What the exercise asks: Please retype all of the entries that follow, leaving the images out.

---- Records for the task

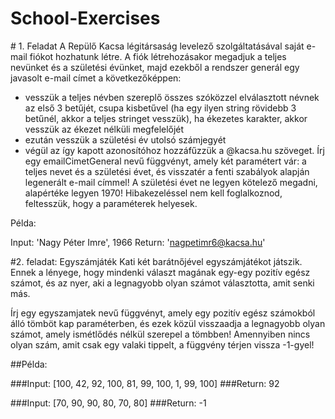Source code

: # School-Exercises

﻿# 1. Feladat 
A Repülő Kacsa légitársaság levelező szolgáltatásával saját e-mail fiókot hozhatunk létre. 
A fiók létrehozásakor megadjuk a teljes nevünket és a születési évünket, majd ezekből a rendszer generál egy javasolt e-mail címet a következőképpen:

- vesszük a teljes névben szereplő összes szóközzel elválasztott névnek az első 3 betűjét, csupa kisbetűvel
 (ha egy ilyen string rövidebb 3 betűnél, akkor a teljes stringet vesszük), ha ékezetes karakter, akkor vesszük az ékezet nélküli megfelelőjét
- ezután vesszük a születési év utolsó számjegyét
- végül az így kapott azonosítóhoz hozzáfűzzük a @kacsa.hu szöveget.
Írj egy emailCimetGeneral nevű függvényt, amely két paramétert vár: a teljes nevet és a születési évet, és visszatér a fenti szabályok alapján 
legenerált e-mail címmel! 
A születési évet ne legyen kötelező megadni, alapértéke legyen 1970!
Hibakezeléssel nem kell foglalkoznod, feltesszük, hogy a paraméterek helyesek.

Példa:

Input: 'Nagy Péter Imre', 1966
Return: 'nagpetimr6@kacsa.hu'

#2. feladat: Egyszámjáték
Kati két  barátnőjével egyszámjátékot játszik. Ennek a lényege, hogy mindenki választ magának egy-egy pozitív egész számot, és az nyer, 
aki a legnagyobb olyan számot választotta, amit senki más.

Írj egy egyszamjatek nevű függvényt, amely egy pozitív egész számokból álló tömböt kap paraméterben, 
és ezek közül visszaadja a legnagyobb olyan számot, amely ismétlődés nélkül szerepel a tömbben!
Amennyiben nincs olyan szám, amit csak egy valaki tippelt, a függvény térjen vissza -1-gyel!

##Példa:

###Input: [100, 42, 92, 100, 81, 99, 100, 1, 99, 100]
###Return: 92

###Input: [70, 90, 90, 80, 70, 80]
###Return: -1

--------

Expected output:
Source code

: # School-Exercises

﻿# 1. Feladat 
A Repülő Kacsa légitársaság levelező szolgáltatásával saját e-mail fiókot hozhatunk létre. 
A fiók létrehozásakor megadjuk a teljes nevünket és a születési évünket, majd ezekből a rendszer generál egy javasolt e-mail címet a következőképpen:

- vesszük a teljes névben szereplő összes szóközzel elválasztott névnek az első 3 betűjét, csupa kisbetűvel
 (ha egy ilyen string rövidebb 3 betűnél, akkor a teljes stringet vesszük), ha ékezetes karakter, akkor vesszük az ékezet nélküli megfelelőjét
- ezután vesszük a születési év utolsó számjegyét
- végül az így kapott azonosítóhoz hozzáfűzzük a @kacsa.hu szöveget.
Írj egy emailCimetGeneral nevű függvényt, amely két paramétert vár: a teljes nevet és a születési évet, és visszatér a fenti szabályok alapján 
legenerált e-mail címmel! 
A születési évet ne legyen kötelező megadni, alapértéke legyen 1970!
Hibakezeléssel nem kell foglalkoznod, feltesszük, hogy a paraméterek helyesek.

Példa:

Input: 'Nagy Péter Imre', 1966
Return: 'nagpetimr6@kacsa.hu'

#2. feladat: Egyszámjáték
Kati két  barátnőjével egyszámjátékot játszik. Ennek a lényege, hogy mindenki választ magának egy-egy pozitív egész számot, és az nyer, 
aki a legnagyobb olyan számot választotta, amit senki más.

Írj egy egyszamjatek nevű függvényt, amely egy pozitív egész számokból álló tömböt kap paraméterben, 
és ezek közül visszaadja a legnagyobb olyan számot, amely ismétlődés nélkül szerepel a tömbben!
Amennyiben nincs olyan szám, amit csak egy valaki tippelt, a függvény térjen vissza -1-gyel!

##Példa:

###Input: [100, 42, 92, 100, 81, 99, 100, 1, 99, 100]
###Return: 92

###Input: [70, 90, 90, 80, 70, 80]
###Return: -1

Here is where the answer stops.